Nuestro destino será una larga fila. En el mejor de los casos, ordenada y civilizadamente esperaremos nuestro turno entre decenas, cientos o miles de personas, para cualquier cosa. Algo tiene diciembre que satura. Los semáforos son más lentos con el verde y más largos en el rojo. Quizá no es el mes, quizá ya somos muchos en el planeta.

El tráfico en la ciudad borró las horas pico; ya son días pico, semanas pico, nuestra vida es pico. Lo que antes era un trayecto de minutos, ahora puede ser de horas. Los atajos se extinguieron. En el almacén de supuestos precios bajos, encontrar lugar en el estacionamiento es más que un golpe de suerte, es presagio de viacrucis. Se extrañan los tiempos en los que uno tomaba un carrito y entraba a la tienda con cara feliz, presto a comprar hasta lo no planeado. Ahora, antes de ingresar, hay que hacer una tediosa cola para que te asignen un carrito. Una vez adentro te das cuenta de que lo malo puede ser peor, las filas para pagar van desde el fondo del almacén hasta las cajas registradoras.

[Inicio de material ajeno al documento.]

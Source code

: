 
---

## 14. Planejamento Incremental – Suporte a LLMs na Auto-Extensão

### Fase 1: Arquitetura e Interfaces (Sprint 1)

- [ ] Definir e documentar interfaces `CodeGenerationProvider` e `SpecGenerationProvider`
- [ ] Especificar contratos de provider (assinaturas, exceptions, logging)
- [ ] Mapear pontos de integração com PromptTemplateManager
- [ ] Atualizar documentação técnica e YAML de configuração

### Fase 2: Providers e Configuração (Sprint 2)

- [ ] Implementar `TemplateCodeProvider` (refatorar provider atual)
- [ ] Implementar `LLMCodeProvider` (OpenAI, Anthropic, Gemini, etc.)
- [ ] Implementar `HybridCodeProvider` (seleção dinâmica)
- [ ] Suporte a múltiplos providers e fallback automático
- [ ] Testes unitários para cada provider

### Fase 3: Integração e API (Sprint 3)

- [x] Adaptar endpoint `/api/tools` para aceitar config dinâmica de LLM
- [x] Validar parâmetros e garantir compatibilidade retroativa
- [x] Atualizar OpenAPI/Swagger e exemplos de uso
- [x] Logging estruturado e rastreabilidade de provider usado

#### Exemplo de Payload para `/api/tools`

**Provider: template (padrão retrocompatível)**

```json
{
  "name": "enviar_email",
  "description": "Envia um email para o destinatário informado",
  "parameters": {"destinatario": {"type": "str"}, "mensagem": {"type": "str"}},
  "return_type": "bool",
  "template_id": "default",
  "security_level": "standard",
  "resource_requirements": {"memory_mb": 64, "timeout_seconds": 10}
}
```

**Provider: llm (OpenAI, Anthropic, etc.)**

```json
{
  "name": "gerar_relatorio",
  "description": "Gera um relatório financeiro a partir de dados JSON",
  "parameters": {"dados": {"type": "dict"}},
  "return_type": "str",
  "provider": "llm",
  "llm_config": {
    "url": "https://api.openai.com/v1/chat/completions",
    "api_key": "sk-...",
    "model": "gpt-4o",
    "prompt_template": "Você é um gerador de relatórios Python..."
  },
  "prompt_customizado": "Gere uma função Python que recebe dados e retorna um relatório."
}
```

El congestionamiento vial se replica en los pasillos de la tienda. Pronto habrá una aplicación para encontrar las mejores rutas, nos dirá cosas que sonarán a consejo nutricional, «evita vinos y licores», o «tiempo estimado para pagar, 40 minutos», «caja sin cajero más adelante». En vez de «Salida», los letreros del establecimiento deberían decir «Escape». Hemos pasado de la fila para las tortillas a la fila para todo. Vivimos la epidemia de la espera.

La ciencia ficción lo vio venir. Aunque, para nuestra desgracia, dejó de ser ficción. En el lejano 1969, Isaac Asimov escribió un primer artículo donde habló de la sobrepoblación. En la Tierra había entonces 3,500 millones de personas. En 1977 dirigió una carta abierta al presidente Carter, donde expuso su preocupación de que un aumento poblacional desmedido ocasionaría conflictos, hambre y guerras por la posesión y usufructo de tierras, agua, petróleo y otros recursos limitados (le faltó incluir carritos de club de precios). Con la lucidez que le caracterizaba, Asimov puso el dedo en la llaga en las políticas gubernamentales que promovían la procreación masiva para tener mano de obra barata y carne de cañón para las guerras.

Los escenarios distópicos desde la literatura nos han alertado, lo siguen haciendo, sobre las consecuencias de un mundo de hacinamiento, agresividad y racionalización. ¡Hagan sitio!, de Harry Harrison, sirvió de inspiración para la película Soylent Green (Cuando el destino nos alcance), en la que la gente duerme en escalones, se han extinguido especies animales y vegetales, la carne es un lujo para ricos y la población es alimentada con un alimento que produce y distribuye el gobierno, cuya manufactura es el centro de tensión de la historia.

En El mundo interior, de Robert Silverberg, la gente vive en bloques de edificios de mil pisos de altura. Qué decir de la obra más profética: Todos sobre Zanzíbar, de John Brunner, publicada en 1968, en la que predijo la Unión Europea, el euro, el crecimiento y poderío de China; habla de un «Presidente Obomi», la descriminalización de la mariguana, el poder de los medios masivos de comunicación, las videollamadas, el viagra, la legalización del matrimonio entre personas del mismo sexo, la edición genética, la desinformación mediática, la carne sintética, la hegemonía de gigantes tecnológicos, el algoritmo y más, con una visión sociológica alrededor del tema central: la superpoblación y sus implicaciones en las dinámicas culturales, políticas y psicológicas de una sociedad del futuro (asombrosamente similar a la sociedad contemporánea). El nombre de la novela alude a que en los inicios del siglo pasado se estimaba que la población del mundo cabría, hombro con hombro, en la isla de Wight; la predicción de un crecimiento desmedido haría necesaria una isla mayor, Zanzíbar.

Las ventajas de la tecnología han hecho posible hacer infinidad de cosas a la distancia y desde una pantalla. Como sea, nuestra propensión gregaria es una especie de llamado instintivo, masoquista; la sensación de que existimos entre otros cuerpos. No es lo mismo un partido de futbol desde la casa que desde el estadio repleto. Quizá por eso pedir el súper a domicilio carece de la contradictoria emoción de hacer una eterna fila.